The problem that Baylis encountered was that none of the villagers had ever heard this story before. It had originated in the imaginations of western writers, as did another story that went down well, telling how Kwin Lisbet and Philip fell in love – based entirely on anecdotes published in the controversial and unauthorised memoir, The Little Princesses (1950), written by ‘Crawfie’ (Marion Crawford), former governess to Princess Margaret and Princess Elizabeth.

Baylis continued to scour the island for anyone who might know the origins of the Philipian myth, and he eventually met a young man who told him the story of the volcano god Kalbaben, whose son travelled to a distant land, fought in a great battle, and married a powerful lady. Baylis was thrilled until he discovered that his guide Nako had visited the village ahead of him and had been spreading stories that he too had read in the press clippings file while Baylis was asleep. The origin of the myth was a photocopy, not an ancient tribal tale.

The spirit returns

Prince Philip himself was unaware of the reverence in which he was held until alerted to the fact by John Champion, the British Resident Commissioner in the New Hebrides. The Duke sent a signed official photograph to the villagers, who sent him a traditional pig-killing club in return. The Duke acknowledged the gift by sending another photograph showing him holding the club. Both photographs are now revered among the followers of the cult and considered sacred.

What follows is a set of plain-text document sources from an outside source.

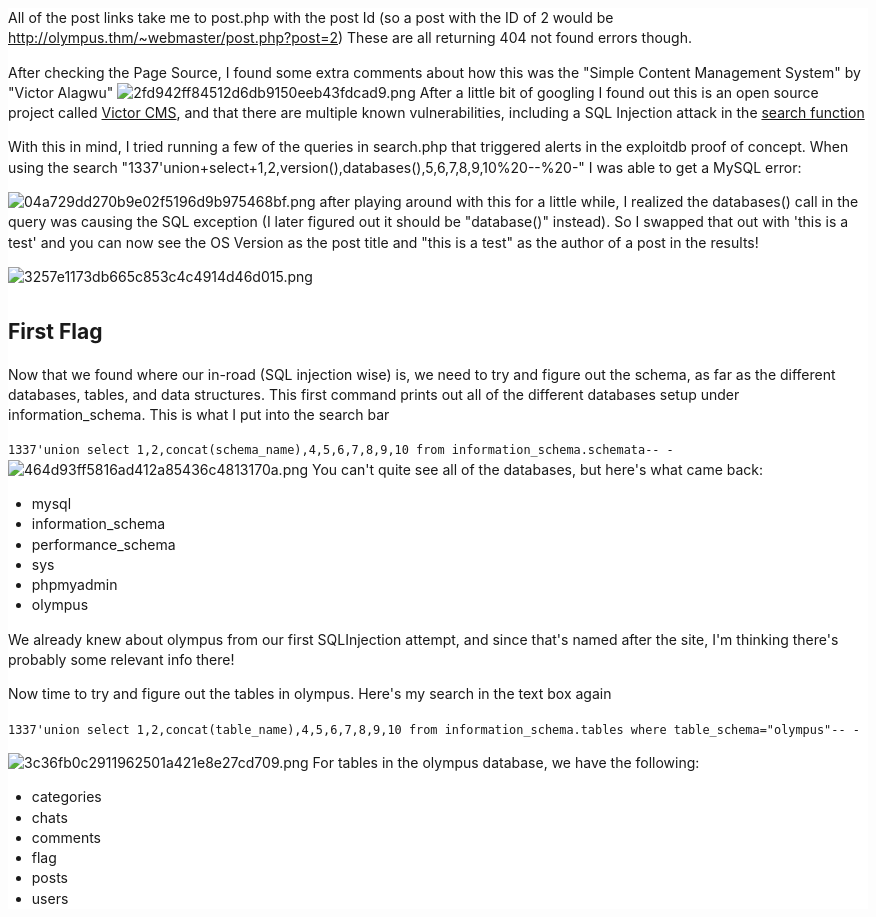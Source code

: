 All of the post links take me to post.php with the post Id (so a post with the ID of 2 would be http://olympus.thm/~webmaster/post.php?post=2) These are all returning 404 not found errors though.

After checking the Page Source, I found some extra comments about how this was the "Simple Content Management System" by "Victor Alagwu"
![2fd942ff84512d6db9150eeb43fdcad9.png](https://i.imgur.com/li0Lz6v.png)
After a little bit of googling I found out this is an open source project called [Victor CMS](https://github.com/VictorAlagwu/CMSsite), and that there are multiple known vulnerabilities, including a SQL Injection attack in the [search function](https://www.exploit-db.com/exploits/48734)

With this in mind, I tried running a few of the queries in search.php that triggered alerts in the exploitdb proof of concept. When using the search "1337'union+select+1,2,version(),databases(),5,6,7,8,9,10%20--%20-" I was able to get a MySQL error:

![04a729dd270b9e02f5196d9b975468bf.png](https://i.imgur.com/94ZCAVY.png)
after playing around with this for a little while, I realized the databases() call in the query was causing the SQL exception (I later figured out it should be "database()" instead). So I swapped that out with 'this is a test' and you can now see the OS Version as the post title and "this is a test" as the author of a post in the results!

![3257e1173db665c853c4c4914d46d015.png](https://i.imgur.com/5HIpb3M.png)
## First Flag

Now that we found where our in-road (SQL injection wise) is, we need to try and figure out the schema, as far as the different databases, tables, and data structures. This first command prints out all of the different databases setup under information_schema. This is what I put into the search bar

`1337'union select 1,2,concat(schema_name),4,5,6,7,8,9,10 from information_schema.schemata-- -`
![464d93ff5816ad412a85436c4813170a.png](https://i.imgur.com/k8bZT46.png)
You can't quite see all of the databases, but here's what came back:
* mysql
* information_schema
* performance_schema
* sys
* phpmyadmin
* olympus

We already knew about olympus from our first SQLInjection attempt, and since that's named after the site, I'm thinking there's probably some relevant info there!

Now time to try and figure out the tables in olympus. Here's my search in the text box again

`1337'union select 1,2,concat(table_name),4,5,6,7,8,9,10 from information_schema.tables where table_schema="olympus"-- -`

![3c36fb0c2911962501a421e8e27cd709.png](https://i.imgur.com/E6dxcFl.png)
For tables in the olympus database, we have the following:
* categories
* chats
* comments
* flag
* posts
* users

The death of Prince Philip was marked on Tanna with traditional rites and tribute ceremonies: the consensus among members of the sect is that the Duke’s spirit has returned to its island home, and that it lives on in one of the mountains. Western journalists seeking closure for this narrative have asserted that the people of Tanna will now transfer their allegiance to Prince Charles, but this is further speculation.

A key point that emerges from this story and from Anna Della Subin’s account of the deification of such figures as Emperor Hirohito and Haile Selassie, is that such cults are often presented as evidence of the irrational beliefs of non-western societies and the superiority of western civilisation. Christopher Lord, co-author of The Men Who Would Be King (2021), about Vanuatu’s beliefs, says in an article in The Spectator that the cult of Prince Philip should not be seen as a fabricated religion born of childlike innocence, but rather as a movement born from a spirit of rebellion at a time when Christian missionaries were encouraging the people of Tanna to wear western clothes and stop drinking the local kava-root intoxicant. It is a cult born of pride in one’s traditions and a rejection of anyone telling you what to do, Lord says, adding that ‘Prince Philip, I suspect, would approve.’